Iglesias e PSOE fazem cedências mútuas e abrem caminho a um governo de coligação
A investidura parlamentar está marcada para a semana. Os socialistas espanhóis e o Podemos não têm os votos suficientes e apostam nas abstenções para fazer passar o executivo de esquerda no Congresso.
A negociação entre Pedro Sánchez, chefe do Governo e líder do PSOE, e Pablo Iglesias, líder do Unidas Podemos (UP), para formarem uma coligação governamental, teve uma viragem. Após dias de “pugilato”, Iglesias desistiu de entrar no executivo para permitir o acordo entre os dois partidos. “Não vou ser a desculpa para que não haja um governo de coligação de esquerda.”
Horas antes, Adriana Lastre, vice-secretária-geral do PSOE, anunciava que Iglesias era “único obstáculo” e que Sánchez não se opunha à participação no governo de políticos como Irene Montero, Pablo Echenique ou Rafael Mayoral, os principais dirigentes a seguir a Iglesias. Era uma cedência de Sánchez que, até aí, apenas aceitava que o UP indicasse ministros técnicos.
A resposta não se fez esperar. “Pedi a Pablo Echenique que transmita ao Partido Socialista a nossa vontade de negociar imediatamente um governo de coligação de esquerdas”, anunciou Iglesias num tweet. “Um acordo integral de programas e equipas para levar em frente a investidura na próxima semana.”
O PSOE respondeu que, com o recuo de Iglesias, “pode haver acordo, sem vetos nem imposições. O presidente escutará as propostas e decidira a equipa. Primeiro o programa, depois o governo.”
A consumar-se o acordo, será a primeira vez, desde a Transição, que o PSOE oferece um governo de coligação a um partido situado à sua esquerda.
O Congresso dos Deputados reúne-se nos dias 23 e 25 para o debate de investidura de Sánchez. Os votos dos dois partidos – 165 deputados – ficam abaixo da maioria absoluta – 176 – necessária à investidura na primeira votação. Mas, no dia 25, basta a maioria relativa, o que exigirá outros votos favoráveis ou um número suficiente de abstenções. Se a investidura falhar, pode ser repetida em Setembro, de modo a evitar a dissolução do parlamento e legislativas antecipadas – pela quarta vez em menos de quatro anos.
A desconfiança
O percurso negocial tem sido sinuoso. Mas o PSOE e o UP estão condenados a entenderem-se. Não há alternativas a esta aliança desde que o PSOE e o Cidadãos entraram em rota de colisão. Estes dois partidos aliaram-se em 2016 para substituir o Governo de Rajoy, mas o acordo foi frustrado pelo voto negativo do Podemos. Iglesias procurava então arrancar aos socialistas a hegemonia da esquerda. Pagou por isso um preço alto e mudou de estratégia.

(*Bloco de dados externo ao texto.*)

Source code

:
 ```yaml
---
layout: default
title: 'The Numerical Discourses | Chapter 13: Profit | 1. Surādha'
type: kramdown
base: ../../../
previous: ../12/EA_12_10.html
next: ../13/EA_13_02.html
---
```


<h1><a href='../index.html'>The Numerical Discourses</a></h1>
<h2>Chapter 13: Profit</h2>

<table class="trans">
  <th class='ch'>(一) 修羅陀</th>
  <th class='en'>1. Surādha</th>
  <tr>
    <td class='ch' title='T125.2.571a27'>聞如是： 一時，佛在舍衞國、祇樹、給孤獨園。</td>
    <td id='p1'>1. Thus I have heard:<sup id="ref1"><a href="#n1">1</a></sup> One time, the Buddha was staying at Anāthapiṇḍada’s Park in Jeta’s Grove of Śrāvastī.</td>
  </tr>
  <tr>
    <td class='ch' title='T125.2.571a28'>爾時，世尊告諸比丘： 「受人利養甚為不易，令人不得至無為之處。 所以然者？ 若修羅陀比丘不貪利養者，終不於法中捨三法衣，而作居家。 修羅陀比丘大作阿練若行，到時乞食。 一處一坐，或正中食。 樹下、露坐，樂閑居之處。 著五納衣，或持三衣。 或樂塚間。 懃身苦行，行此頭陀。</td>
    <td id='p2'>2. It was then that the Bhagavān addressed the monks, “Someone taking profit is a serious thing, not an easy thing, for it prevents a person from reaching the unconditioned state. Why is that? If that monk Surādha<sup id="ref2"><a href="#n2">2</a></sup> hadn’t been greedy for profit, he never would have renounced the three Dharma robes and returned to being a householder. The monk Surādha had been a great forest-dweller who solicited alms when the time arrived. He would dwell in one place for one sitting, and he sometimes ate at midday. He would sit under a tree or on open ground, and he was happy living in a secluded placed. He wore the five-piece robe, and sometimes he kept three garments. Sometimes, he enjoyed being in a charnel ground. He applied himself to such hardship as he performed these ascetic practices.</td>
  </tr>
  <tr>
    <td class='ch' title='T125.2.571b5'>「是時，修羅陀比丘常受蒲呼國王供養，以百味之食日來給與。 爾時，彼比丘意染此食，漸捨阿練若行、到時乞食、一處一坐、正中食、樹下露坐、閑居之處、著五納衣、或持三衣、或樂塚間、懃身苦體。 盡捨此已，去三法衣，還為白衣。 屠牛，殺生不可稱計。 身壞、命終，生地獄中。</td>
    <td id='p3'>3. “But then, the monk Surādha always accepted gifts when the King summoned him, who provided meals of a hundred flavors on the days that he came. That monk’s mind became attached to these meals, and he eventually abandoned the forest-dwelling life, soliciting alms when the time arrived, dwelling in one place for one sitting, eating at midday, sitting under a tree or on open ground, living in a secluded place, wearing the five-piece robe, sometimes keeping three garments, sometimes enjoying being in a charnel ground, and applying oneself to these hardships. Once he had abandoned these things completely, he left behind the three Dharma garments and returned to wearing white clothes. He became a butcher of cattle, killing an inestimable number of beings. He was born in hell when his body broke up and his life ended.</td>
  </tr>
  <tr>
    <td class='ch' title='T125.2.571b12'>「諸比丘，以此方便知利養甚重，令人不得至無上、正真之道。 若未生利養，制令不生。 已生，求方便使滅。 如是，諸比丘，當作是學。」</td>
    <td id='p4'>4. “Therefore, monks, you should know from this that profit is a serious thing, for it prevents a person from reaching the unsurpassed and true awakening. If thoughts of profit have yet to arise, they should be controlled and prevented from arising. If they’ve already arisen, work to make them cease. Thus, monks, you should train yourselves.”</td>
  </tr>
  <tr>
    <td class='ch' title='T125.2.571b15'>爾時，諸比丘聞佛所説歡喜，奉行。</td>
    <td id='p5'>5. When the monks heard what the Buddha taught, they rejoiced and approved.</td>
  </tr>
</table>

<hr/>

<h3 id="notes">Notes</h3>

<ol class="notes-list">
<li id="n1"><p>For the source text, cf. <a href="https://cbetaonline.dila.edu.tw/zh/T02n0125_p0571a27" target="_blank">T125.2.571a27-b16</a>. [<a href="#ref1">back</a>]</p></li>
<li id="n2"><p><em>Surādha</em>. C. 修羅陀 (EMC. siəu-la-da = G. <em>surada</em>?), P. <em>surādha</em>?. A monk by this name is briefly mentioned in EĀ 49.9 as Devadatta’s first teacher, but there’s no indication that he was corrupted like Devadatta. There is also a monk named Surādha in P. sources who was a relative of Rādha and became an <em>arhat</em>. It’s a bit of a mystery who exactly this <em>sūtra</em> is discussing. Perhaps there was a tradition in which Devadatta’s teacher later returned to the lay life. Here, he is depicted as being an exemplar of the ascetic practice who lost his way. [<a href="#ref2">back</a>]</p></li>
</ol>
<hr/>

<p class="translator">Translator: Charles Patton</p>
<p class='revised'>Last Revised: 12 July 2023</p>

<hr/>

A fragmentação política e a polarização das eleições de Abril criaram dois blocos fechados – esquerda e direita – entre os quais não há diálogo a nível nacional.
Onde reside o conflito entre Sánchez e Iglesias? No plano programático, depois de ter feito a campanha eleitoral virada para a esquerda, Sánchez quererá fazer no governo uma viragem ao centro. Preferia deixar de fora o UP e celebrar apenas um acordo parlamentar, segundo o modelo da “geringonça”. Ofereceu depois a Iglesias pastas técnicas sem participação de figuras políticas do UP. Iglesias recusou.
Mas a principal razão reside numa disputa pessoal e de poder. Iglesias queria ser “protagonista”, dentro do governo, para refazer a sua imagem e suster o declínio do UP. Para Sánchez, isso equivaleria a dar uma tribuna ao seu mais directo concorrente.
A desconfiança entre eles é muito grande. Iglesias endureceu a sua posição, entendendo que o PSOE tinha mais a perder do que ele com uma repetição de eleições. Insinuou que Sánchez não merecia confiança e, por isso, seria útil vigiá-lo dentro do Conselho de Ministros.
Na quinta-feira, Sánchez fez um ataque cerrado a Iglesias. Denunciou a sua exigência de ser vice-presidente do Governo e pretender pastas como as Finanças, o Trabalho e Segurança Social e a Comunicação. Não quer outro “governo dentro do governo”. E disse haver “divergências abissais” em “questões de Estado” como a Catalunha: “Pablo Iglesias fala de presos políticos e eu preciso de um vice-presidente que defenda a democracia espanhola.”
“É difícil encontrar uma desqualificação política e pessoal mais completa e acabada sobre um suposto aliado”, anotou um colunista. Em política nada é irreversível.